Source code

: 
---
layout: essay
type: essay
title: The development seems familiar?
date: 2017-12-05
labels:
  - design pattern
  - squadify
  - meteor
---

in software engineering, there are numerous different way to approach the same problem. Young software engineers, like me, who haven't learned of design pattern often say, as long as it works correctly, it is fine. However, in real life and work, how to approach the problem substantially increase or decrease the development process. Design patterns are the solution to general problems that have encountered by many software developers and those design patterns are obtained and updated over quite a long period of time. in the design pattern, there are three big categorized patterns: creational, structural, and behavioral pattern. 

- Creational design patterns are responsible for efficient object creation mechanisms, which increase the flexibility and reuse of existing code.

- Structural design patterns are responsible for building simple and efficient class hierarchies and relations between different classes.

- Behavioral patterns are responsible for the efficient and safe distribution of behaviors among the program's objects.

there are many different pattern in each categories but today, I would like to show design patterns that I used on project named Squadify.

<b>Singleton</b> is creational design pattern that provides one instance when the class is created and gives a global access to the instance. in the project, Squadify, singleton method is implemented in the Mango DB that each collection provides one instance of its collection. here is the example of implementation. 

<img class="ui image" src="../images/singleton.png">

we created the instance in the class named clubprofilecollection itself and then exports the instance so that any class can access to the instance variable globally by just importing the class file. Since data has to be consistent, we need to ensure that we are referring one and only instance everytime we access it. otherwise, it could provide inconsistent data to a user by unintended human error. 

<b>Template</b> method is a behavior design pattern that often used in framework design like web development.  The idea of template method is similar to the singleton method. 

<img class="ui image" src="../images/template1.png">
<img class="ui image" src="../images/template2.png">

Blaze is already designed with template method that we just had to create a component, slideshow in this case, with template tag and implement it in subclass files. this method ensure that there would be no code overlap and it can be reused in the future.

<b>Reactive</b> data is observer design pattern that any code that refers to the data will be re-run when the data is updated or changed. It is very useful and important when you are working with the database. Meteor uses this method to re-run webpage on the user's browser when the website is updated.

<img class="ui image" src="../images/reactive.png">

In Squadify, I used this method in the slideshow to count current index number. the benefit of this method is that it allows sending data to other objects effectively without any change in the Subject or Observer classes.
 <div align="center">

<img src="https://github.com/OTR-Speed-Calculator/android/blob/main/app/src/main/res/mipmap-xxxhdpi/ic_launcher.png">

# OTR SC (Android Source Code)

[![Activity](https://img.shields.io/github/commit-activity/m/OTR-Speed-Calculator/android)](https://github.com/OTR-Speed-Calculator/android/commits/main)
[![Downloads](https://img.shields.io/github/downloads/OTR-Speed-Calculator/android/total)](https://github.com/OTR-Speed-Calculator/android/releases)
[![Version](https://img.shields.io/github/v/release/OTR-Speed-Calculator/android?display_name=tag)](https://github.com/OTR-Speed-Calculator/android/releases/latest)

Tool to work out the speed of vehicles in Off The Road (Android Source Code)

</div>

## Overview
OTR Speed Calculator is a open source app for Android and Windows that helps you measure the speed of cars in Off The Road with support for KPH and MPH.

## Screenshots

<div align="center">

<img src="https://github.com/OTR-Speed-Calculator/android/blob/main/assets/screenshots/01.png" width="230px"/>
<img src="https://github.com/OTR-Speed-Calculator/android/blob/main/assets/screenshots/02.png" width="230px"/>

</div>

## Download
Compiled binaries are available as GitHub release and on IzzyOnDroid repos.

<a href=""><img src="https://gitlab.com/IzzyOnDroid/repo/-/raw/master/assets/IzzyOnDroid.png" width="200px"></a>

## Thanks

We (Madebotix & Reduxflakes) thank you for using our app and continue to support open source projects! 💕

........

(The problem) Copy exactly the lines above, starting at the opening line and finishing at the line in which "- Structural design" occurs.

(Your response)
Source code

: 
---
layout: essay
type: essay
title: The development seems familiar?
date: 2017-12-05
labels:
  - design pattern
  - squadify
  - meteor
---

in software engineering, there are numerous different way to approach the same problem. Young software engineers, like me, who haven't learned of design pattern often say, as long as it works correctly, it is fine. However, in real life and work, how to approach the problem substantially increase or decrease the development process. Design patterns are the solution to general problems that have encountered by many software developers and those design patterns are obtained and updated over quite a long period of time. in the design pattern, there are three big categorized patterns: creational, structural, and behavioral pattern. 

- Creational design patterns are responsible for efficient object creation mechanisms, which increase the flexibility and reuse of existing code.

- Structural design patterns are responsible for building simple and efficient class hierarchies and relations between different classes.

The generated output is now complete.